◆ **Data section**
········

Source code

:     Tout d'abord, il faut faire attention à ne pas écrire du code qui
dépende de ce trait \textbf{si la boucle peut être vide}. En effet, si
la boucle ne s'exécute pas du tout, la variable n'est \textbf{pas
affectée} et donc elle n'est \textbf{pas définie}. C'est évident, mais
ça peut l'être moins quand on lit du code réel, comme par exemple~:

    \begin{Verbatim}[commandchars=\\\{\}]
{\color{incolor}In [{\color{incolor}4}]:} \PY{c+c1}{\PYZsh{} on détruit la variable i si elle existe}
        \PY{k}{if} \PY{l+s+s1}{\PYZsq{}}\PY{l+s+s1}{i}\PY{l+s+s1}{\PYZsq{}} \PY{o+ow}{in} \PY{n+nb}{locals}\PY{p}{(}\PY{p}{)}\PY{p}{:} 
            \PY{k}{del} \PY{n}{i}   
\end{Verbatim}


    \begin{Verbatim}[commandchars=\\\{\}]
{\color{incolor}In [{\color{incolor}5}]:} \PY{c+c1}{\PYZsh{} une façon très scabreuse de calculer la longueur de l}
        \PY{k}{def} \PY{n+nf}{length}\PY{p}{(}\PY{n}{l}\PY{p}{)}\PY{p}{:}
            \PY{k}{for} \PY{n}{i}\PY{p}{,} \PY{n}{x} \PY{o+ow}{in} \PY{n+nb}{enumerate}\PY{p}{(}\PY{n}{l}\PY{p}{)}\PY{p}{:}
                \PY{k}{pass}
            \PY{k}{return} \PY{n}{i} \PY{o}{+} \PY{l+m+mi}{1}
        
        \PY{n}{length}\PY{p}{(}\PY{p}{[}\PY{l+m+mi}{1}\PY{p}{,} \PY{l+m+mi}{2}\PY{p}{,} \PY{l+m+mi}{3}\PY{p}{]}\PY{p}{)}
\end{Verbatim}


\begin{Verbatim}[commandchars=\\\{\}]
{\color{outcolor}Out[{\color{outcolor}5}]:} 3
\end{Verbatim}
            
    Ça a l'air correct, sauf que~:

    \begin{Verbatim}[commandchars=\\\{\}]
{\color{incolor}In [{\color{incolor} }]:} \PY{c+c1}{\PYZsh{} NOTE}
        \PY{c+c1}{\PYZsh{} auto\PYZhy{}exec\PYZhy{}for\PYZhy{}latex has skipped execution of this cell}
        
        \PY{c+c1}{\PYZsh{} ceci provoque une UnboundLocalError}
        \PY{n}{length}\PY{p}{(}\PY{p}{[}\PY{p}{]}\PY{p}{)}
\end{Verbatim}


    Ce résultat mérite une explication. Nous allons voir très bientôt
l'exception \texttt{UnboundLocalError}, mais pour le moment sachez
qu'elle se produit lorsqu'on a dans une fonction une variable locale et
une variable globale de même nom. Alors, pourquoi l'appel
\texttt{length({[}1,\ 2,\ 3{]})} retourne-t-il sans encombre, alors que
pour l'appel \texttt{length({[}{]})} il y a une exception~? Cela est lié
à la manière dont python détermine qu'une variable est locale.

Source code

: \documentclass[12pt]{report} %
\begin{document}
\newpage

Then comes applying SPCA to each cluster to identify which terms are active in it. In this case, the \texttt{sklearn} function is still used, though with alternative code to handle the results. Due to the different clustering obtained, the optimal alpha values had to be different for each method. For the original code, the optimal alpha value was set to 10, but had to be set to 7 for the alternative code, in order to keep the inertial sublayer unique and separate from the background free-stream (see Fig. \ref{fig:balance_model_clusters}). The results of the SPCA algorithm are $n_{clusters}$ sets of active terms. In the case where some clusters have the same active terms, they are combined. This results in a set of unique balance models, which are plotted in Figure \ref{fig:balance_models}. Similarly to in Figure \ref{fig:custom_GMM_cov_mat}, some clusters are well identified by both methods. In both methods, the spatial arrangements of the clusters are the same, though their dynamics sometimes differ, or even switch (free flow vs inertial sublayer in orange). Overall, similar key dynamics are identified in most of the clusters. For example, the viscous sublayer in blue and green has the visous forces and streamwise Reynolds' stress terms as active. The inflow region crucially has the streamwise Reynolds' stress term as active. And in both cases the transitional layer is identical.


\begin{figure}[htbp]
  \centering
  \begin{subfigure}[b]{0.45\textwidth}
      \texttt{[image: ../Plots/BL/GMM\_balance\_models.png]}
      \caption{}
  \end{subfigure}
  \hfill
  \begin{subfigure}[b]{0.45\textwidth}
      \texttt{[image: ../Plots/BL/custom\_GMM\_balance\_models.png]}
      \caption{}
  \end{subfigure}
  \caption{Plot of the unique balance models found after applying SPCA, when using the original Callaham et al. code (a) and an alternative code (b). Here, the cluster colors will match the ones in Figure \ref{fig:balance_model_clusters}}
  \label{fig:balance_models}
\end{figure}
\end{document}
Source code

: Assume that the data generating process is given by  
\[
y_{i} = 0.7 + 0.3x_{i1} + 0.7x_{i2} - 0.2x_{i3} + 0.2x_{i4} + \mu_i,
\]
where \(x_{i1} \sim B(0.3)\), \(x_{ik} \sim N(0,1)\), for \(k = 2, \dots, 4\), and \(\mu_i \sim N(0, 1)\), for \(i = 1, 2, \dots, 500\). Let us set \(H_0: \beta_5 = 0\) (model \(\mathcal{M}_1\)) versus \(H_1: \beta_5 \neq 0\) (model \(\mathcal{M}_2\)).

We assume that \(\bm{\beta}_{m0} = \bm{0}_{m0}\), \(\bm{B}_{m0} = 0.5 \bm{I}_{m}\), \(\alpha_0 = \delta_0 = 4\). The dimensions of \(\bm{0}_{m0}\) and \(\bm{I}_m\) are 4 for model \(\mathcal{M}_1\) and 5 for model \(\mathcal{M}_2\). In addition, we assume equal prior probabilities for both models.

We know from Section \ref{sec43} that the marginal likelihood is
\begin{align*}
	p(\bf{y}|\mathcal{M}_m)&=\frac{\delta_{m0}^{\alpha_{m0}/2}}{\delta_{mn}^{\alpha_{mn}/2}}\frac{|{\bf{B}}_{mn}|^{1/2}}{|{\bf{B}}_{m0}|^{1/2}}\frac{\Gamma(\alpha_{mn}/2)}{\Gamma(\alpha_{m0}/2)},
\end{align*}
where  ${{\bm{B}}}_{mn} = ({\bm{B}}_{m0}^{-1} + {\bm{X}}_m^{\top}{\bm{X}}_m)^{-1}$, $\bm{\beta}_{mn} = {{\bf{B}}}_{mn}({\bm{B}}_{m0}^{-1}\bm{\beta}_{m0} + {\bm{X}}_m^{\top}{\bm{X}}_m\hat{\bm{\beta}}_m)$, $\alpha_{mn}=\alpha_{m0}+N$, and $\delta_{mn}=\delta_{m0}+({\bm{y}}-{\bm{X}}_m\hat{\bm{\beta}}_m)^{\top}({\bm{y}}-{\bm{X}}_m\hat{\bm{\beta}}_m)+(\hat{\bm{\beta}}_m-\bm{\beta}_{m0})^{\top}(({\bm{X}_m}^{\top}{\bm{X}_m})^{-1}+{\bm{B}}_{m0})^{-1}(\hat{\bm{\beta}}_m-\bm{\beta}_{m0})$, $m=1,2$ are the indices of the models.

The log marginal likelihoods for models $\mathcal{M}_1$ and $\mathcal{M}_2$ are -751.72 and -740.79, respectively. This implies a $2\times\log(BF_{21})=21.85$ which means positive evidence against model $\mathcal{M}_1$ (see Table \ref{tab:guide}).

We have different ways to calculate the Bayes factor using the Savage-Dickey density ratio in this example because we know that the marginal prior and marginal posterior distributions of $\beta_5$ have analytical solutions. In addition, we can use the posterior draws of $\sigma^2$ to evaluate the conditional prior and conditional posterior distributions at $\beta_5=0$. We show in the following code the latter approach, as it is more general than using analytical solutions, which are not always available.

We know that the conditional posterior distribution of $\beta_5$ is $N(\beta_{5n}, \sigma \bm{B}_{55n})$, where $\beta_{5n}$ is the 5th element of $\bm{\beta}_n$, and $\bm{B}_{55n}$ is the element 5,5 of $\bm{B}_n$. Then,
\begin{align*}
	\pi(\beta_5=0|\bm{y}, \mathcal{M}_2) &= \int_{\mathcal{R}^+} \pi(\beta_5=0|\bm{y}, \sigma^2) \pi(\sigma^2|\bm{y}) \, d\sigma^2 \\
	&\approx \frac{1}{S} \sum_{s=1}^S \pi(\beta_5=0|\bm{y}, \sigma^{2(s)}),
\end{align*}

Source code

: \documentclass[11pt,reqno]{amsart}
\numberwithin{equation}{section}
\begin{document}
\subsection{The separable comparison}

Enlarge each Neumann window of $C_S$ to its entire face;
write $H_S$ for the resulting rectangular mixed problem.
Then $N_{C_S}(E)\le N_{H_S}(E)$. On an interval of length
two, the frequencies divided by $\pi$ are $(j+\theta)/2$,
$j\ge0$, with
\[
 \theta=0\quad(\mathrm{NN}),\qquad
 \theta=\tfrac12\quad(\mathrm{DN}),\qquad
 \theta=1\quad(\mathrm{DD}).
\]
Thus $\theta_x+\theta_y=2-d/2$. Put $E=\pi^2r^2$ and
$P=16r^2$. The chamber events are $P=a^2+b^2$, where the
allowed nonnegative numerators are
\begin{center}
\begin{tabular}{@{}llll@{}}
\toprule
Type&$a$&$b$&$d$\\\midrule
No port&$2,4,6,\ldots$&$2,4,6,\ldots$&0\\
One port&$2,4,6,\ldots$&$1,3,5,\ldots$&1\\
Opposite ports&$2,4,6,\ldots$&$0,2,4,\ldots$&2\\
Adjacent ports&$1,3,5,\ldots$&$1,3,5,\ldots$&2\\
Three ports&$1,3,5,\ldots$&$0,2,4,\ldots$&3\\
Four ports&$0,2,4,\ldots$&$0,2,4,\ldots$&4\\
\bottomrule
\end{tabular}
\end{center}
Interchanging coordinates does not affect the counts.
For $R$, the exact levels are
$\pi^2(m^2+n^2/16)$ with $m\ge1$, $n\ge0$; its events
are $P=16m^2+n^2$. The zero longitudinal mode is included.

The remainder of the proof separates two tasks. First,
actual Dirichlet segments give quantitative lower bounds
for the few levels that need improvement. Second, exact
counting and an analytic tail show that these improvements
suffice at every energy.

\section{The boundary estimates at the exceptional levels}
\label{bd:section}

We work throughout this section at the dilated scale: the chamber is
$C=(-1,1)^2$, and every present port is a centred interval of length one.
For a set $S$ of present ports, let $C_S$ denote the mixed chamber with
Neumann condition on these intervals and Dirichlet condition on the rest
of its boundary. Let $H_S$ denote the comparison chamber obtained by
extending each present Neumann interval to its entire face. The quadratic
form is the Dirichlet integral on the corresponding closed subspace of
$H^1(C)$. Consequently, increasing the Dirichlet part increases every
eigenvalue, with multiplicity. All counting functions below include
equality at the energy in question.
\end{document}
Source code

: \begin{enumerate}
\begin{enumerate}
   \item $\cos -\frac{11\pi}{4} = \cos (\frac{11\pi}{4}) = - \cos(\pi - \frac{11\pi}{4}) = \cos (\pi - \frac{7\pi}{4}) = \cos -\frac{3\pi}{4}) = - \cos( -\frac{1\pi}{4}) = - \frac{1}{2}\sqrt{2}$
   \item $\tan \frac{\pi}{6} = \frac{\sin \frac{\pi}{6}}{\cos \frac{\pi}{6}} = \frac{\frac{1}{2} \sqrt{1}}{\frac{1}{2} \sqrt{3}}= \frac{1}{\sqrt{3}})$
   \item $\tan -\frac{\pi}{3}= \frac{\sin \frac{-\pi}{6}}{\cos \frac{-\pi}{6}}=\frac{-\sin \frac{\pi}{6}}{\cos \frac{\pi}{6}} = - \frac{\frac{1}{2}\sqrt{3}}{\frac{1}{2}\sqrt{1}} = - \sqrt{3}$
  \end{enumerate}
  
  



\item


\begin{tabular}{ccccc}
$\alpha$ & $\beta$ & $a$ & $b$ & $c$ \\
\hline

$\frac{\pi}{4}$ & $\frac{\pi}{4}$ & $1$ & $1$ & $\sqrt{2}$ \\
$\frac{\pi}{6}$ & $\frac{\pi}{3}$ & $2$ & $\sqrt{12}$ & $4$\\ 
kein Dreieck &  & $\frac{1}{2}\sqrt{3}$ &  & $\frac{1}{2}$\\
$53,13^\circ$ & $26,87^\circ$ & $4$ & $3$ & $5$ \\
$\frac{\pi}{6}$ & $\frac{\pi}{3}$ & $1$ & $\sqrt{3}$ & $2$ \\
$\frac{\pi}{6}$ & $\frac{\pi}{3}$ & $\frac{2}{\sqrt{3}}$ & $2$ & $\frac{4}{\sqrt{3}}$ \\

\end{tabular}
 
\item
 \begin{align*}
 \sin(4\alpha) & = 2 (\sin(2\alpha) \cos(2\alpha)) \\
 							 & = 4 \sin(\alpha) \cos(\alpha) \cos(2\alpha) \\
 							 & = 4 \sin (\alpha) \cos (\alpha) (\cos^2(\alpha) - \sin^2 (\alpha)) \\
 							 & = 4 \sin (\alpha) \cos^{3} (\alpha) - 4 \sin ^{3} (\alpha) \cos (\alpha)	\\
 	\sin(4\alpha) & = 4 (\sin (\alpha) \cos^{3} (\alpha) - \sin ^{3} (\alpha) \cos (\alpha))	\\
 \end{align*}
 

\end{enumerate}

········

◆ **What is being asked**
Give the number of lines in the records that contain the string "tabular", and nothing besides.

◆ **Output of the exercise**
4